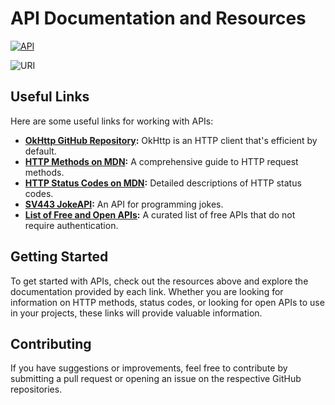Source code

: # API Documentation and Resources

[![API](https://github.com/3mohamed-abdelfattah/API/assets/142848460/47bca5ac-25c9-4b26-b8cd-f371b5180261)](https://github.com/square/okhttp)

![URI](https://github.com/3mohamed-abdelfattah/API/assets/142848460/f4e2d51e-1431-484f-875c-f23f96a71cf3)


## Useful Links

Here are some useful links for working with APIs:

- **[OkHttp GitHub Repository](https://github.com/square/okhttp):** OkHttp is an HTTP client that's efficient by default.
- **[HTTP Methods on MDN](https://developer.mozilla.org/en-US/docs/Web/HTTP/Methods):** A comprehensive guide to HTTP request methods.
- **[HTTP Status Codes on MDN](https://developer.mozilla.org/en-US/docs/Web/HTTP/Status):** Detailed descriptions of HTTP status codes.
- **[SV443 JokeAPI](https://sv443.net/jokeapi/v2/):** An API for programming jokes.
- **[List of Free and Open APIs](https://mixedanalytics.com/blog/list-actually-free-open-no-auth-needed-apis/):** A curated list of free APIs that do not require authentication.

## Getting Started

To get started with APIs, check out the resources above and explore the documentation provided by each link. Whether you are looking for information on HTTP methods, status codes, or looking for open APIs to use in your projects, these links will provide valuable information.

## Contributing

If you have suggestions or improvements, feel free to contribute by submitting a pull request or opening an issue on the respective GitHub repositories.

### YOUR OBJECTIVE
If a record contains a picture, omit the picture and repeat everything else exactly.

### SOLVED PROBLEM
Source code

: # API Documentation and Resources

[![API](https://github.com/3mohamed-abdelfattah/API/assets/142848460/47bca5ac-25c9-4b26-b8cd-f371b5180261)](https://github.com/square/okhttp)

![URI](https://github.com/3mohamed-abdelfattah/API/assets/142848460/f4e2d51e-1431-484f-875c-f23f96a71cf3)


## Useful Links

Here are some useful links for working with APIs:

- **[OkHttp GitHub Repository](https://github.com/square/okhttp):** OkHttp is an HTTP client that's efficient by default.
- **[HTTP Methods on MDN](https://developer.mozilla.org/en-US/docs/Web/HTTP/Methods):** A comprehensive guide to HTTP request methods.
- **[HTTP Status Codes on MDN](https://developer.mozilla.org/en-US/docs/Web/HTTP/Status):** Detailed descriptions of HTTP status codes.
- **[SV443 JokeAPI](https://sv443.net/jokeapi/v2/):** An API for programming jokes.
- **[List of Free and Open APIs](https://mixedanalytics.com/blog/list-actually-free-open-no-auth-needed-apis/):** A curated list of free APIs that do not require authentication.

## Getting Started

To get started with APIs, check out the resources above and explore the documentation provided by each link. Whether you are looking for information on HTTP methods, status codes, or looking for open APIs to use in your projects, these links will provide valuable information.

## Contributing

If you have suggestions or improvements, feel free to contribute by submitting a pull request or opening an issue on the respective GitHub repositories.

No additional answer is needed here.